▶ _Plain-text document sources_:
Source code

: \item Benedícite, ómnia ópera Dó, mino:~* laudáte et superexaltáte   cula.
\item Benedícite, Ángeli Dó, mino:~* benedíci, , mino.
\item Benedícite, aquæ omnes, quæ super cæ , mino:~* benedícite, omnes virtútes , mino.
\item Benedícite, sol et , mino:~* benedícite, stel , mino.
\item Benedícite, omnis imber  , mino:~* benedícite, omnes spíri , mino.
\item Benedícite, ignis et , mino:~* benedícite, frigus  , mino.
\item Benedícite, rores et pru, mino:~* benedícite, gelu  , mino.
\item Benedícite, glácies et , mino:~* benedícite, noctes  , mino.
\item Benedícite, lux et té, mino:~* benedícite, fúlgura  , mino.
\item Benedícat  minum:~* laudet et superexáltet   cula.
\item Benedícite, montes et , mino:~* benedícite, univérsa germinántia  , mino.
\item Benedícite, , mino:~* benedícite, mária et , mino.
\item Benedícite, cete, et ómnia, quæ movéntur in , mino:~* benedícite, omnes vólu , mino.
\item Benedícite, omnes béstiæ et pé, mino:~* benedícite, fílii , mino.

▶ _Work order_:
This exercise asks for an exact repeat of the lines from the one holding "Benedícite, ómnia ópera" through the end of the data above.

▶ _Answer to the exercise_:
: \item Benedícite, ómnia ópera Dó, mino:~* laudáte et superexaltáte   cula.
\item Benedícite, Ángeli Dó, mino:~* benedíci, , mino.
\item Benedícite, aquæ omnes, quæ super cæ , mino:~* benedícite, omnes virtútes , mino.
\item Benedícite, sol et , mino:~* benedícite, stel , mino.
\item Benedícite, omnis imber  , mino:~* benedícite, omnes spíri , mino.
\item Benedícite, ignis et , mino:~* benedícite, frigus  , mino.
\item Benedícite, rores et pru, mino:~* benedícite, gelu  , mino.
\item Benedícite, glácies et , mino:~* benedícite, noctes  , mino.
\item Benedícite, lux et té, mino:~* benedícite, fúlgura  , mino.
\item Benedícat  minum:~* laudet et superexáltet   cula.
\item Benedícite, montes et , mino:~* benedícite, univérsa germinántia  , mino.
\item Benedícite, , mino:~* benedícite, mária et , mino.
\item Benedícite, cete, et ómnia, quæ movéntur in , mino:~* benedícite, omnes vólu , mino.
\item Benedícite, omnes béstiæ et pé, mino:~* benedícite, fílii , mino.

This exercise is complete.